|
|
-
What is post-treatment management?
If the treatment is unsuccessful, all patients should be given an opportunity to meet up with specialists to discuss the potential causes of implantation failure, correctable causes and offer remedy if any.
-
Why did my embryos fail to implant?
It is most frustrating and distressing when one encounters recurrent implantation failures particularly when good quality embryos were transferred. Apart from egg, sperm and embryo quality, the anatomy of the transfer pathway and the site of implantation can affect the chance of implantation.
Probable reasons for implantation failures:
- Less than optimum embryo transfer technique.
- Pathological lesions in the uterine cavity that prevents implantation.
- Presence of hydrosalpinges where toxic substances and fluid may back flow into the uterine cavity.
- Presence of obstructive fibroids that distort the endometrial cavity.
- Endometriosis known to affect egg quality.
- Poor embryo quality.
- Poor or abnormal embryo-endometrium interaction.
- Other abnormalities of the uterine cavity.
-
What are the reasons for low implantation?
It is accepted that implantation rate is lower in older patients and those with high FSH. These women have diminished ovarian reserve and have shown to have increased risk of Down Syndrome.
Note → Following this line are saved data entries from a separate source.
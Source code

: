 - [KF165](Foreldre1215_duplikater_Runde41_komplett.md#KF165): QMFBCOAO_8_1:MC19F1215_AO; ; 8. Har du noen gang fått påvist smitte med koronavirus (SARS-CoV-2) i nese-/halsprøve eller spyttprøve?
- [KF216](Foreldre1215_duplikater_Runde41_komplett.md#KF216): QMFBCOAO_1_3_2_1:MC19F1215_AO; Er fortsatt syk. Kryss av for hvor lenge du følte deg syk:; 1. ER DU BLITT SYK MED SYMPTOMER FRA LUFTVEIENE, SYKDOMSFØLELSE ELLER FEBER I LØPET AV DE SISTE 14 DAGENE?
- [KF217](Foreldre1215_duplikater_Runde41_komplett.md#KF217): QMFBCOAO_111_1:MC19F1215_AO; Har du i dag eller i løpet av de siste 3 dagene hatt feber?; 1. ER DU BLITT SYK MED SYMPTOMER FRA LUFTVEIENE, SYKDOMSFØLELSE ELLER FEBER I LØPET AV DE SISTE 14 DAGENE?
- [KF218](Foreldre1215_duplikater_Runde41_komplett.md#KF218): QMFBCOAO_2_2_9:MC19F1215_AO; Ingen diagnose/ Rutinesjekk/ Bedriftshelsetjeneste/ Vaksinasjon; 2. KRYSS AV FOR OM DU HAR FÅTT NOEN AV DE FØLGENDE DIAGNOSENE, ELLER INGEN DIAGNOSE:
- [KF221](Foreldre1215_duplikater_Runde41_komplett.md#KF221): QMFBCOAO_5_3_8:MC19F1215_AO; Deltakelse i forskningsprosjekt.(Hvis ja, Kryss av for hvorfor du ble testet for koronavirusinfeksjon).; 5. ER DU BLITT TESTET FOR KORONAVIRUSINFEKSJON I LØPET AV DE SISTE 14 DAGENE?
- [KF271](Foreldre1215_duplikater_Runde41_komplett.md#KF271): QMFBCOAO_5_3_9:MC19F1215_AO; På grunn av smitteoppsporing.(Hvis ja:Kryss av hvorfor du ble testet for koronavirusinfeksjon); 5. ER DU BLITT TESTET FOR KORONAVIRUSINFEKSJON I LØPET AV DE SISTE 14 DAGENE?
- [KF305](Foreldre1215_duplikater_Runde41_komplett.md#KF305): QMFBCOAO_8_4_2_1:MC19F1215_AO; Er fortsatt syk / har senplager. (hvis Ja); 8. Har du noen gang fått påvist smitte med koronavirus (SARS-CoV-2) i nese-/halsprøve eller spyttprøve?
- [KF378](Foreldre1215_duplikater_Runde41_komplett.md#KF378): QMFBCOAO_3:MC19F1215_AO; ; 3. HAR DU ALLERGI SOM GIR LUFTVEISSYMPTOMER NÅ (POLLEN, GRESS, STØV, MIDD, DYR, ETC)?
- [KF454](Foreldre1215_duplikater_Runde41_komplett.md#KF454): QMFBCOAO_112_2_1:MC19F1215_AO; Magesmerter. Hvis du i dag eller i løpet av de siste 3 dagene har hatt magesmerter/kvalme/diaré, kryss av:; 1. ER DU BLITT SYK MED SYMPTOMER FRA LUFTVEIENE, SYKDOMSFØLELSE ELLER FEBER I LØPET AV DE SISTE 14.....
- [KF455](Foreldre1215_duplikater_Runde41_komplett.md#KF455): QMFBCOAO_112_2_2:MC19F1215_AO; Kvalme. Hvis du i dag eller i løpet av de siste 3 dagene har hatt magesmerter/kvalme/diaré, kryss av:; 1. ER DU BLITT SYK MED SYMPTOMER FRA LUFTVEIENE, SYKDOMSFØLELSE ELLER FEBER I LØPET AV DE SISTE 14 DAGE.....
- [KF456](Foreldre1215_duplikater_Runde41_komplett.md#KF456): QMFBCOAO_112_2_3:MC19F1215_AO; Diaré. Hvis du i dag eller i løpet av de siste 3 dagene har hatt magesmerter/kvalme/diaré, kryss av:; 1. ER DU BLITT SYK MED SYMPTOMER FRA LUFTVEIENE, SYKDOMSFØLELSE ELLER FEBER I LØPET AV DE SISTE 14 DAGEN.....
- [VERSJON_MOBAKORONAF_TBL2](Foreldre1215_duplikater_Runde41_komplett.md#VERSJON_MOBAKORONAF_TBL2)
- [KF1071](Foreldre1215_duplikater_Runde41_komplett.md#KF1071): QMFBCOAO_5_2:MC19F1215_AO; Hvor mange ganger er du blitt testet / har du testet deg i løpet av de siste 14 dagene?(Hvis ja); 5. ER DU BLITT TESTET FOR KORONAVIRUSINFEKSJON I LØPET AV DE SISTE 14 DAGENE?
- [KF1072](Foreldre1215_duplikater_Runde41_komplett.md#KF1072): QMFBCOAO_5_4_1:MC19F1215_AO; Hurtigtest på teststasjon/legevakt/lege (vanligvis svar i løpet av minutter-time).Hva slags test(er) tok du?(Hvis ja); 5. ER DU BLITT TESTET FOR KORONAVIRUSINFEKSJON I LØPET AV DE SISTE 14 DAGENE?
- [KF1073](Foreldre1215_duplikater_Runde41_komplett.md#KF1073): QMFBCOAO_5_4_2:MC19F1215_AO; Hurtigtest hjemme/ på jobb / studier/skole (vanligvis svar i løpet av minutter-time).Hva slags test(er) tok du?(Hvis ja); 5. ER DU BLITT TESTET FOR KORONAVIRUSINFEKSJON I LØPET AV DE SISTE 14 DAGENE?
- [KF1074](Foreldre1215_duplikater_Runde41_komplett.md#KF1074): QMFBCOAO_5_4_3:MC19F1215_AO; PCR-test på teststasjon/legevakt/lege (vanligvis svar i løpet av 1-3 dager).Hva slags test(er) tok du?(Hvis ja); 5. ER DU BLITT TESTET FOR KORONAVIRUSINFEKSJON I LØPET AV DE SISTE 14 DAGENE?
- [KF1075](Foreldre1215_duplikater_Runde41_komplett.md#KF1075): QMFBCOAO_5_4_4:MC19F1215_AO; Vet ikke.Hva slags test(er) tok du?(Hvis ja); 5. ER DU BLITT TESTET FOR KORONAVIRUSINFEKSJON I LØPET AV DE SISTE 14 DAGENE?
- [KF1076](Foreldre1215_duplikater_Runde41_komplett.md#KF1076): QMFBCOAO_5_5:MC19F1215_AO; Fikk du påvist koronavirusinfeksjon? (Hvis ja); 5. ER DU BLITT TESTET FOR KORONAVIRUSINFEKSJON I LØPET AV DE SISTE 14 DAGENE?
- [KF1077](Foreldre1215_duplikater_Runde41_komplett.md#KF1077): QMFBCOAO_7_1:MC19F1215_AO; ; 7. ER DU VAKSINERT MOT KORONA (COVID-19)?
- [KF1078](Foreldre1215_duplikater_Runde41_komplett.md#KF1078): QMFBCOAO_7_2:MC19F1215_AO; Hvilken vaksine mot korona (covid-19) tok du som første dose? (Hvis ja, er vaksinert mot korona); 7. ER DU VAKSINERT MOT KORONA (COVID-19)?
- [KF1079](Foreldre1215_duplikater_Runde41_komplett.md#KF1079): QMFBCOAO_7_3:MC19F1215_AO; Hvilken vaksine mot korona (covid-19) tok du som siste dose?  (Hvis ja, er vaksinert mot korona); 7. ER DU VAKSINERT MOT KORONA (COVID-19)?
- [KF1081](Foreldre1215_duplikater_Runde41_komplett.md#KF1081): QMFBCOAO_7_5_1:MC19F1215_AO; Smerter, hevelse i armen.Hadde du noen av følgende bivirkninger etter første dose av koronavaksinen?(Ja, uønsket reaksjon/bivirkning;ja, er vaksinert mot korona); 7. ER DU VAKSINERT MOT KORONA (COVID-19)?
This shows that ageing oocytes are at higher risk of chromosomal abnormalities and malfunctions within the egg environment.
-
What are the chances of conception following multiple failed IVF/ICSI attempts?
Patients undergoing IVF/ICSI should attain approximately 30% chance of conception. Research has shown that this rate does not change over the initial three treatment cycles but decreases considerably after four or more failed attempts.
The cumulative pregnancy rate differs significantly between women less than 35 years of age and those over 35 years. Conception rate also decreases significantly in both age groups when the number of retrieved eggs is less than 5.
-
What are the risks associated with repeated assisted conception treatments?
Patients are often concerned about the risks of premature depletion of their ovarian follicle pool and cancer.
There is no evidence that ovarian stimulation diminish ovarian reserve. It is found that the number of eggs is maintained with repeated treatment attempts. However, it is evident ovarian response decreases with increasing female age. It is therefore advisable that couples in which the female's age is a pressing issue should undergo repeated treatment cycle without undue delay.
As for the fear of breast cancer, Veen et al; 1999 showed that the overall incidence of breast, ovarian and uterine cancer was no greater than expected incidence in the normal population.